3. ADMINISTRATION OF THE PLAN
Except as herein otherwise specifically provided, the Plan shall be administered by the Committee in accordance with its terms, the whole subject to applicable law. The Committee shall have full and complete authority to interpret the Plan, to prescribe such rules and regulations and to make such other determinations as it deems necessary or desirable for the administration of the Plan. The Committee may from time to time, subject to the terms of the Plan, delegate to officers or employees of a Nortel Networks Company or to third parties, including an Administrator if one is appointed, the whole or any part of the administration of the Plan and shall determine the scope and terms and conditions of such delegation, including the authority to prescribe rules and regulations. Any interpretation, rule, regulation or determination made or other act of the Committee shall be final and binding on the Participants and their beneficiaries and legal representatives and Nortel Corporation and its shareholders.
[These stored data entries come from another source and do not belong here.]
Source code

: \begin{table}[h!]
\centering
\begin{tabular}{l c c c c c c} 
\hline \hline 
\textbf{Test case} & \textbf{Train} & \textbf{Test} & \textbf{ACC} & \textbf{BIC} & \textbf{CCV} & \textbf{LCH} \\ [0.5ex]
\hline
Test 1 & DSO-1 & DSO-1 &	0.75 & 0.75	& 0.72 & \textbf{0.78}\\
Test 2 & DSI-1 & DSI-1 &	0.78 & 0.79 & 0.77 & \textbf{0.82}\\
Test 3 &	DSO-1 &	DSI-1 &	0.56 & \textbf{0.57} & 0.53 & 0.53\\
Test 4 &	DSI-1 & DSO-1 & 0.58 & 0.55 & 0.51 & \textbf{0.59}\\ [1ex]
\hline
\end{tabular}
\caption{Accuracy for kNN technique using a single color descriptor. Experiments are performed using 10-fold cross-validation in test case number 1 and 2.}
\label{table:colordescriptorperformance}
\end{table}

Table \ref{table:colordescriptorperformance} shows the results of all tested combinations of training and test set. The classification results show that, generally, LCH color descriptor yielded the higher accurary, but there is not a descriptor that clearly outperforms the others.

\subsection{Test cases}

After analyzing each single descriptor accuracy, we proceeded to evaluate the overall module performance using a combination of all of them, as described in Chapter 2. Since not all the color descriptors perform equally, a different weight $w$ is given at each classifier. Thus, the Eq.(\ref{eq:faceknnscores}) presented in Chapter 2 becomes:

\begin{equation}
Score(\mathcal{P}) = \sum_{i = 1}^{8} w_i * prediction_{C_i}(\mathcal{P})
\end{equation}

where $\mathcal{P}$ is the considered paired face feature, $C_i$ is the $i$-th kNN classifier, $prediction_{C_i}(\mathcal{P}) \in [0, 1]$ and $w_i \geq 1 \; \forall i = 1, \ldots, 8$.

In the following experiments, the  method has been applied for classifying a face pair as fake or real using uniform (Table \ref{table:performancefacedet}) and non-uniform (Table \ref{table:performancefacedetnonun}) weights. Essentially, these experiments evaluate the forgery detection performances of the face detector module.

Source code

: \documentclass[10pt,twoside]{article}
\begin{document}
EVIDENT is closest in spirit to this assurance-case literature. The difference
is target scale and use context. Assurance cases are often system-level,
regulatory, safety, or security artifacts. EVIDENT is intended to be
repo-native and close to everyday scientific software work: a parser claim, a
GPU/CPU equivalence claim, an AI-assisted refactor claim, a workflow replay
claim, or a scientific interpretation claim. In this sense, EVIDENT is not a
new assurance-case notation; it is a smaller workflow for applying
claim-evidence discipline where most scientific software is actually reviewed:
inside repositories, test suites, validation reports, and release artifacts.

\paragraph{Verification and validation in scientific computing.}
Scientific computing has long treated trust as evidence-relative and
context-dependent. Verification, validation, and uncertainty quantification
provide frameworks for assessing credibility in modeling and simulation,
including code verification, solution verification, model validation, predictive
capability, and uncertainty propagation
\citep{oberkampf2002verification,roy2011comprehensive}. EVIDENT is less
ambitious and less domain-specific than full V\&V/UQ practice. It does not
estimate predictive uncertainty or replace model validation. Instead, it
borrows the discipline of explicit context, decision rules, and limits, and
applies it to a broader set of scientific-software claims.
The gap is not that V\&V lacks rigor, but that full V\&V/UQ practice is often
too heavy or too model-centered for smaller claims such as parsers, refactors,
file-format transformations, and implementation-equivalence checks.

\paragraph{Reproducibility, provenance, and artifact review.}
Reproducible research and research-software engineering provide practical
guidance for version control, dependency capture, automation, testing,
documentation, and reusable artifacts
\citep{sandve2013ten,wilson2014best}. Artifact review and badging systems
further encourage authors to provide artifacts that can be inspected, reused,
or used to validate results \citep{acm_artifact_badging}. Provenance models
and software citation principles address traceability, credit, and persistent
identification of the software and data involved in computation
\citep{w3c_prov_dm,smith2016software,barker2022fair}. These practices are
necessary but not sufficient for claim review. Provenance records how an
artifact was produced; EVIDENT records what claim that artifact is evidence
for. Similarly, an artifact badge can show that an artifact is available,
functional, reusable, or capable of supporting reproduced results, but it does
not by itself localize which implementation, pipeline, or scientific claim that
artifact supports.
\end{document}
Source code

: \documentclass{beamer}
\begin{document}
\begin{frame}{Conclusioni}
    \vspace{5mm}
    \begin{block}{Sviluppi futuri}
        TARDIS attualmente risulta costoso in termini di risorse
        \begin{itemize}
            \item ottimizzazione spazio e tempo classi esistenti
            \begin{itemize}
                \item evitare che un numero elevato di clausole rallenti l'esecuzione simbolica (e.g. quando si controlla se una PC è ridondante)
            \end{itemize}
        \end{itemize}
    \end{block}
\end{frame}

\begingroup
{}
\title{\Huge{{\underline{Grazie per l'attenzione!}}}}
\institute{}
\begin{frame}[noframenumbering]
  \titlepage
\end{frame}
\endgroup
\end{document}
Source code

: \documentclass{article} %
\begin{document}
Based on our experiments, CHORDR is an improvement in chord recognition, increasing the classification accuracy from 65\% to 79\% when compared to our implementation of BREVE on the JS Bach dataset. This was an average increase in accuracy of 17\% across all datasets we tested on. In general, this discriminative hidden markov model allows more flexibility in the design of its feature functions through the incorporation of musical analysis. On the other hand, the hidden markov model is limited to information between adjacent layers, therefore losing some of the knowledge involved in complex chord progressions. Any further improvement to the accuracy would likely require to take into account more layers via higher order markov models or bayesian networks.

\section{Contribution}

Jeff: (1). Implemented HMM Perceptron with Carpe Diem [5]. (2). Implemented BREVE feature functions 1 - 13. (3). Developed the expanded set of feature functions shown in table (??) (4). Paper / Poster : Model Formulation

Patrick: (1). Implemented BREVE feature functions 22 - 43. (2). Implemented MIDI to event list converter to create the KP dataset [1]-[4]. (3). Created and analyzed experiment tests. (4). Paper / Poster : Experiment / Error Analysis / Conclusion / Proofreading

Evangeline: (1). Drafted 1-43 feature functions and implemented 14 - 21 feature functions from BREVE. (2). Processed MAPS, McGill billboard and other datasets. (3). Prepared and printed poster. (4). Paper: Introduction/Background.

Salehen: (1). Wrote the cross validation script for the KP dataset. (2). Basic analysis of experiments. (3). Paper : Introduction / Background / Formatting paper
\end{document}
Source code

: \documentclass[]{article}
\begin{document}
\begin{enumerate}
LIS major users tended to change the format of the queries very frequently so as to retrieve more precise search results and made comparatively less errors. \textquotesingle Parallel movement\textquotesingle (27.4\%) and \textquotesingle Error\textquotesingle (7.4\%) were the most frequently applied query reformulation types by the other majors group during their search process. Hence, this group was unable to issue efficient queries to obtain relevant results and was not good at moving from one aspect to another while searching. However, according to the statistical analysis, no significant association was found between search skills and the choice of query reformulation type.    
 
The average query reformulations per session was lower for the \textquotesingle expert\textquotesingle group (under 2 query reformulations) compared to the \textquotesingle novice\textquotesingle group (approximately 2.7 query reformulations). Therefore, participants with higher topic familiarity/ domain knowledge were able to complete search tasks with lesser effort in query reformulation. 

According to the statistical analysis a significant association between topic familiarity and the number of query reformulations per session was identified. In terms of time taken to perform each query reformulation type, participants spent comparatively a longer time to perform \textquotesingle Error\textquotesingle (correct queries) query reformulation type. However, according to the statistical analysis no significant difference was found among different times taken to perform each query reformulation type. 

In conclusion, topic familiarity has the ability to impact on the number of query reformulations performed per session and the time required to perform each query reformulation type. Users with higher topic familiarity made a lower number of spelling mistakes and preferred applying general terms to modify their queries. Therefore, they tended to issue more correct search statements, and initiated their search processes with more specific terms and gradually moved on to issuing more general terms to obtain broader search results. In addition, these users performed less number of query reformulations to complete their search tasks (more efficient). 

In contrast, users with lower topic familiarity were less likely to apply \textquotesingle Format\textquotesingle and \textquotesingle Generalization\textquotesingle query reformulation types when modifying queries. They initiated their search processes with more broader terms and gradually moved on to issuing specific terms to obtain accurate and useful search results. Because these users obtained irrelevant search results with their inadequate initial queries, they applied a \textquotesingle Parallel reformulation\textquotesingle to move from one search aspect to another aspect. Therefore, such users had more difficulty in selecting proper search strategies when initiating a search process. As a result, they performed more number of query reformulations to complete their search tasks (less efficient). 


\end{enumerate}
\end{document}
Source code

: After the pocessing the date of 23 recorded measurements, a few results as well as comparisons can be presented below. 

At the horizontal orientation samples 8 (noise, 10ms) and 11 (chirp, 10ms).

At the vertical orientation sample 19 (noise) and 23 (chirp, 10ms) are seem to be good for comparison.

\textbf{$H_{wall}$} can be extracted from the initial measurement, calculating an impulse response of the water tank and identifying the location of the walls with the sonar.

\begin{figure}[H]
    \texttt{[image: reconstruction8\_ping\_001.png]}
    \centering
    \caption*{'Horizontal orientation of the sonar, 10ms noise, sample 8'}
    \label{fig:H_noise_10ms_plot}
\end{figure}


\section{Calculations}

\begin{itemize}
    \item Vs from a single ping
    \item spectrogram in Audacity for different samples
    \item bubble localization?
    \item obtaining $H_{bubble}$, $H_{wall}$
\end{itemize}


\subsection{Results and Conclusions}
No member of the Committee or the Board shall be liable for any action or determination made in good faith pursuant to the Plan. To the full extent permitted by law, Nortel Corporation shall indemnify and save harmless each person made, or threatened to be made, a party to any action or proceeding by reason of the fact that such person is or was a member of the Committee or is or was a member of the Board and, as such, is or was required or entitled to take action pursuant to the terms of the Plan.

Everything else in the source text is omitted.